October 26, 1994|By Amy L. Miller | Amy L. Miller,Sun Staff Writer

Maryland farmers need a bill of rights to continue making a decent living and to protect their property values, Comptroller Louis L. Goldstein told a group of Carroll County farmers last night.

Mr. Goldstein, who has been a state Farm Bureau member since 1938, was the featured speaker at the annual Carroll County Farm Bureau meeting, held at the Pleasant Valley fire hall.

"We have to realize that these rights are necessary, or else the farmer will become an endangered species here in Maryland and throughout America," he said. "Agriculture is not just America's backbone. It's our heart and soul."

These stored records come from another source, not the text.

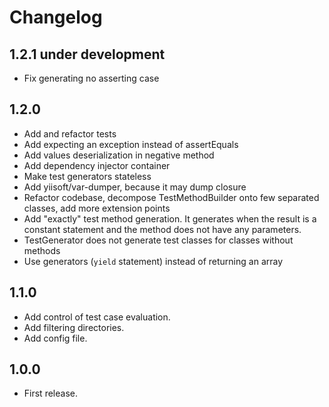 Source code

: # Changelog

## 1.2.1 under development

- Fix generating no asserting case

## 1.2.0

- Add and refactor tests
- Add expecting an exception instead of assertEquals
- Add values deserialization in negative method
- Add dependency injector container
- Make test generators stateless
- Add yiisoft/var-dumper, because it may dump closure
- Refactor codebase, decompose TestMethodBuilder onto few separated classes, add more extension points
- Add "exactly" test method generation. It generates when the result is a constant statement and the method does not have any parameters. 
- TestGenerator does not generate test classes for classes without methods 
- Use generators (`yield` statement) instead of returning an array 

## 1.1.0

- Add control of test case evaluation.
- Add filtering directories.
- Add config file.

## 1.0.0

- First release.
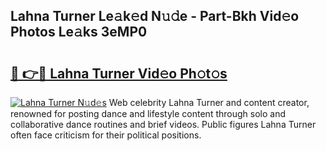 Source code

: ## Lahna Turner Le𝚊k𝚎d N𝚞𝚍e - Part-Bkh Vid𝚎o Photos Le𝚊ks 3eMP0

# <h2><a href="http://fbdqgqf.evod.top/?m=Lahna+Turner">🔗 👉🔴 Lahna Turner Vid𝚎o Ph𝚘t𝚘s</a></h2>

[![Lahna Turner N𝚞d𝚎s](https://i.imgur.com/8V9OHl7.gif)](http://fbdqgqf.evod.top/?m=Lahna+Turner)
Web celebrity Lahna Turner and content creator, renowned for posting dance and lifestyle content through solo and collaborative dance routines and brief videos. Public figures Lahna Turner often face criticism for their political positions.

The comptroller congratulated Carroll County for preserving from development the most farmland in the state, a great contribution to Maryland's largest industry -- agriculture. Agriculture accounts for $12 billion in the state economy each year, he noted.

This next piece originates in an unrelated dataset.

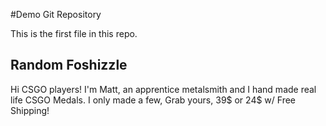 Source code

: #Demo Git Repository

This is the first file in this repo.

## Random Foshizzle

Hi CSGO players! I'm Matt, an apprentice metalsmith and I hand made real life CSGO Medals. I only made a few, Grab yours, 39$ or 24$ w/ Free Shipping!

"You are not farming for a community or a state or even a national market any more," the nine-term comptroller said. "You now serve a global market."

In other business, Margaret's Fancy, owned by Roger Thor and John Christian Roop, was honored as a Century Farm in Carroll County.

Century Farms have been in the same family for at least 100 years.

The 98-acre farm was originally acquired by the present owners' great-great-grandmother, Mary Elizabeth Englar, in 1881.

At the meeting, Farm Bureau members also approved a slate of 35 county, state and federal resolutions, which will be discussed at the statewide convention in December.

The slate forms the Farm Bureau's legislative platform for the next year. County resolutions for this year include:

* Supporting the Carroll County zoning administrator's recommendation that county zoning laws be revised to allow commercial composting in agricultural zones.

In June, the county Agricultural Commission favorably recommended the revision, which would allow farmers to accept yard waste and compost it into a product resembling potting soil, which they could sell to gardeners and other farmers.

* Recommending the county continue investigating composting methods to dispose of dead animals.

The issue of animal composting was shelved while county officials debate waste disposal methods, including a countywide composting facility.

* Encouraging the adoption of the proposed Carroll County right-to-farm ordinance, which protects farmers from nuisance suits.

County commissioners agreed this week to sponsor hearings and to vote on the proposal before their term ends in December.

On a statewide level, Carroll County Farm Bureau members voted to support establishing a Maryland Milk Commission, which would set minimum prices paid to farmers for raw milk.

The proposal, which was introduced during the 1994 General Assembly, is being considered in the legislative summer study session.